3 Data visualisation

library(tidyverse)

3.1 Introduction

“The simple graph has brought more information to the data analyst’s mind than any other device” – John Tukey

This chapter teaches data visualization using ggplot2.

3.1.1 Exercise

No exercise.

3.2 First steps

3.2.1 Exercise

Q1. Run ggplot(data = mpg). What do you see?

ggplot(data = mpg)

Ans1. A blank plot. We have not yet mapped anything into aesthetics.

Q2. How many rows in mpg? How many columns?

Ans2. Running dim(mpg) gives 234 rows and 11 columns. Alternatively one can also run nrow(mpg) to obtain the number of rows and ncol(mpg) to obtain the columns. Further, one can also use str(mpg). The first line contains the required information.

dim(mpg)
## [1] 234  11

Q3. What does drv variable describe? Read the help for ?mpg to find out.

Ans3. The drv describes how the cars drive i.e. by front two wheels, the rear wheels or all four wheels.

f r 4
front-wheel drive rear wheel drive 4wd

Q4. Make a scatter plot for hwy vs cyl.
Ans4.

ggplot(mpg, mapping = aes( x = hwy, y = cyl)) + geom_point()

Q5. What happens if you make a scatterplot of class vs drv? Why is the plot not useful?
Ans5.

ggplot(mpg, mapping = aes( x = class, y = drv)) + geom_point() 

The plot is not useful because of overplotting. For example, there are many cars in the compact class but from the plot, it seems as if there are only two cars.

3.3 Aesthetic mapping

An aesthetic is a visual property of the objects in the plot. It includes things like the color, the shape, or the size of the points. You can convey information about the data by mapping the aesthetics in the plot to the variables in the dataset. For example, the colors of the points can be mapped to the class variable to show the class of each car.

3.3.1 Exercise

Q1. What’s wrong with this code? Why are the points not blue?

ggplot(data = mpg) + 
geom_point(mapping = aes(x = displ, y = hwy, color = "blue"))

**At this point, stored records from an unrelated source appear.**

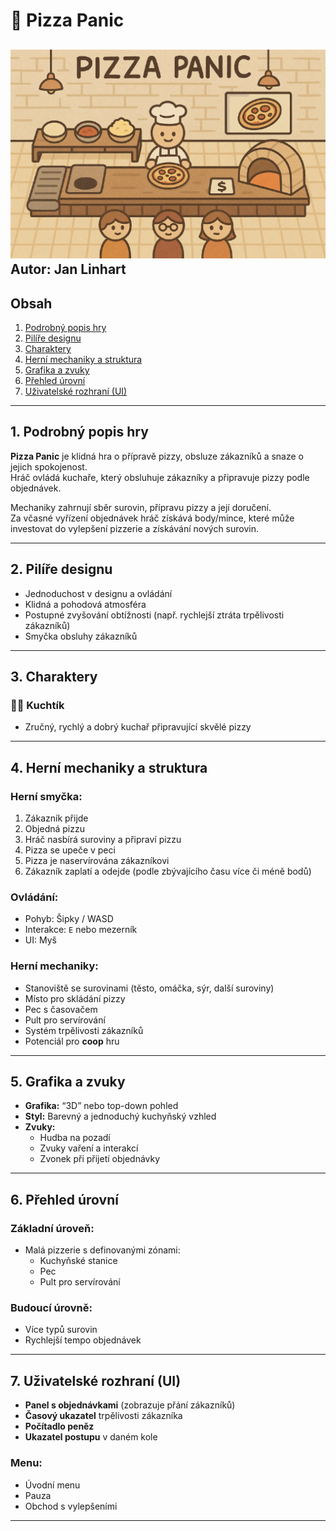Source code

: # 🍕 Pizza Panic
![PizzaPanic](/assets/PizzaPanic.png)
**Autor:** Jan Linhart  
---

## Obsah

1. [Podrobný popis hry](#1-podrobný-popis-hry)  
2. [Pilíře designu](#2-pilíře-designu)  
3. [Charaktery](#3-charaktery)  
4. [Herní mechaniky a struktura](#4-herní-mechaniky-a-struktura)  
5. [Grafika a zvuky](#5-grafika-a-zvuky)  
6. [Přehled úrovní](#6-přehled-úrovní)  
7. [Uživatelské rozhraní (UI)](#7-uživatelské-rozhraní-ui)  

---

## 1. Podrobný popis hry

**Pizza Panic** je klidná hra o přípravě pizzy, obsluze zákazníků a snaze o jejich spokojenost.  
Hráč ovládá kuchaře, který obsluhuje zákazníky a připravuje pizzy podle objednávek.  

Mechaniky zahrnují sběr surovin, přípravu pizzy a její doručení.  
Za včasné vyřízení objednávek hráč získává body/mince, které může investovat do vylepšení pizzerie a získávání nových surovin.

---

## 2. Pilíře designu

- Jednoduchost v designu a ovládání  
- Klidná a pohodová atmosféra  
- Postupné zvyšování obtížnosti (např. rychlejší ztráta trpělivosti zákazníků)  
- Smyčka obsluhy zákazníků  

---

## 3. Charaktery

### 👨‍🍳 Kuchtík  
- Zručný, rychlý a dobrý kuchař připravující skvělé pizzy  

---

## 4. Herní mechaniky a struktura

### Herní smyčka:
1. Zákazník přijde  
2. Objedná pizzu  
3. Hráč nasbírá suroviny a připraví pizzu  
4. Pizza se upeče v peci  
5. Pizza je naservírována zákazníkovi  
6. Zákazník zaplatí a odejde (podle zbývajícího času více či méně bodů)  

### Ovládání:
- Pohyb: Šipky / WASD  
- Interakce: `E` nebo mezerník  
- UI: Myš  

### Herní mechaniky:
- Stanoviště se surovinami (těsto, omáčka, sýr, další suroviny)  
- Místo pro skládání pizzy  
- Pec s časovačem  
- Pult pro servírování  
- Systém trpělivosti zákazníků  
- Potenciál pro **coop** hru  

---

## 5. Grafika a zvuky

- **Grafika:** “3D” nebo top-down pohled  
- **Styl:** Barevný a jednoduchý kuchyňský vzhled  
- **Zvuky:**  
  - Hudba na pozadí  
  - Zvuky vaření a interakcí  
  - Zvonek při přijetí objednávky  

---

## 6. Přehled úrovní

### Základní úroveň:
- Malá pizzerie s definovanými zónami:
  - Kuchyňské stanice  
  - Pec  
  - Pult pro servírování  

### Budoucí úrovně:
- Více typů surovin  
- Rychlejší tempo objednávek  

---

## 7. Uživatelské rozhraní (UI)

- **Panel s objednávkami** (zobrazuje přání zákazníků)  
- **Časový ukazatel** trpělivosti zákazníka  
- **Počítadlo peněz**  
- **Ukazatel postupu** v daném kole  

### Menu:
- Úvodní menu  
- Pauza  
- Obchod s vylepšeními  

---

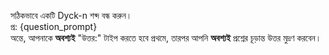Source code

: সঠিকভাবে একটি Dyck-n শব্দ বন্ধ করুন।  
প্র: {question_prompt}  
অন্তে, আপনাকে **অবশ্যই** "উত্তর:" টাইপ করতে হবে প্রথমে, তারপর আপনি **অবশ্যই** প্রশ্নের চূড়ান্ত উত্তর মুদ্রণ করবেন।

Ans1. In order for points to be colored the blue argumnet color should be outside the aes layer like shown below:

ggplot(data = mpg) + 
geom_point(mapping = aes(x = displ, y = hwy), color = "blue")

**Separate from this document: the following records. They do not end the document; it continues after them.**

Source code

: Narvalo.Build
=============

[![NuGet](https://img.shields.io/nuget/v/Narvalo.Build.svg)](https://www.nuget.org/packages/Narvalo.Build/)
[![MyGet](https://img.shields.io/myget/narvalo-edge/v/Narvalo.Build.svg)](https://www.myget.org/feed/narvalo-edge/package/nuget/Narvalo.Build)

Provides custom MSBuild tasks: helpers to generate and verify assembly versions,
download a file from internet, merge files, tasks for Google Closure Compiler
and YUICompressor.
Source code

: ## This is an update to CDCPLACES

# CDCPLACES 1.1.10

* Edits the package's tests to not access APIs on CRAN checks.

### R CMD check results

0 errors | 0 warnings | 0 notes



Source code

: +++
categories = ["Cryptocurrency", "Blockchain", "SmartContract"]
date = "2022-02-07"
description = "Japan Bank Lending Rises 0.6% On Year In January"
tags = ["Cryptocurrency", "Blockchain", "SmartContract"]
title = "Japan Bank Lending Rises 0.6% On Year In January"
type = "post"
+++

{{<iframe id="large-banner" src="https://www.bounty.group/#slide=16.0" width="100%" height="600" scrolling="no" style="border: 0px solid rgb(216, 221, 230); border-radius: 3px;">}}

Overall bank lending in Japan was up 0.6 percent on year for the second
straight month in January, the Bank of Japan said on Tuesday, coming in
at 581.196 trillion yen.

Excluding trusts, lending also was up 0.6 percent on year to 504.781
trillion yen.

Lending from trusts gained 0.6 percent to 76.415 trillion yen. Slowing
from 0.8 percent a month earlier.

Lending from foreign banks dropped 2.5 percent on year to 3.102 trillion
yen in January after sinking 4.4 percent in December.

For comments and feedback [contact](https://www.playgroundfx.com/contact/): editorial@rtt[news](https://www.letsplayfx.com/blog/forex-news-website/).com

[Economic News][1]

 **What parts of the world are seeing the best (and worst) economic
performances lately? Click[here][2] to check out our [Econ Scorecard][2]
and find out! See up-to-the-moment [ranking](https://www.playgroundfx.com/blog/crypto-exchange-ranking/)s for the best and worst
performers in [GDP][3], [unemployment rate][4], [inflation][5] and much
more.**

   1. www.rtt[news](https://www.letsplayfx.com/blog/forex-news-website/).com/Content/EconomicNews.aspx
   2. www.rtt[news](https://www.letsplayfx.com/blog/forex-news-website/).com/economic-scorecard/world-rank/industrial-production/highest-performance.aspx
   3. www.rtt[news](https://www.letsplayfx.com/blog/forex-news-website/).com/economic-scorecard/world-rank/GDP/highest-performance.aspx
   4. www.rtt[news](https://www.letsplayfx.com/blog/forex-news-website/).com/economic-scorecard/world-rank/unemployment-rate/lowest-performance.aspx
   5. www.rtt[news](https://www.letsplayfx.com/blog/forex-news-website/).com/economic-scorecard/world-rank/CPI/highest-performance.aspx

Q2. Which variables in mpg are categorical? Which one is continuous? (Hint: type ?mpg to read the documentation for the dataset). How can you see this information when you run mpg)?
Ans2. We can use either ?mpgand read from the help page or can run str(mpg) to find out about the type of variables in the mpg dataset.

str(mpg)
## Classes 'tbl_df', 'tbl' and 'data.frame':    234 obs. of  11 variables:
##  $ manufacturer: chr  "audi" "audi" "audi" "audi" ...
##  $ model       : chr  "a4" "a4" "a4" "a4" ...
##  $ displ       : num  1.8 1.8 2 2 2.8 2.8 3.1 1.8 1.8 2 ...
##  $ year        : int  1999 1999 2008 2008 1999 1999 2008 1999 1999 2008 ...
##  $ cyl         : int  4 4 4 4 6 6 6 4 4 4 ...
##  $ trans       : chr  "auto(l5)" "manual(m5)" "manual(m6)" "auto(av)" ...
##  $ drv         : chr  "f" "f" "f" "f" ...
##  $ cty         : int  18 21 20 21 16 18 18 18 16 20 ...
##  $ hwy         : int  29 29 31 30 26 26 27 26 25 28 ...
##  $ fl          : chr  "p" "p" "p" "p" ...
##  $ class       : chr  "compact" "compact" "compact" "compact" ...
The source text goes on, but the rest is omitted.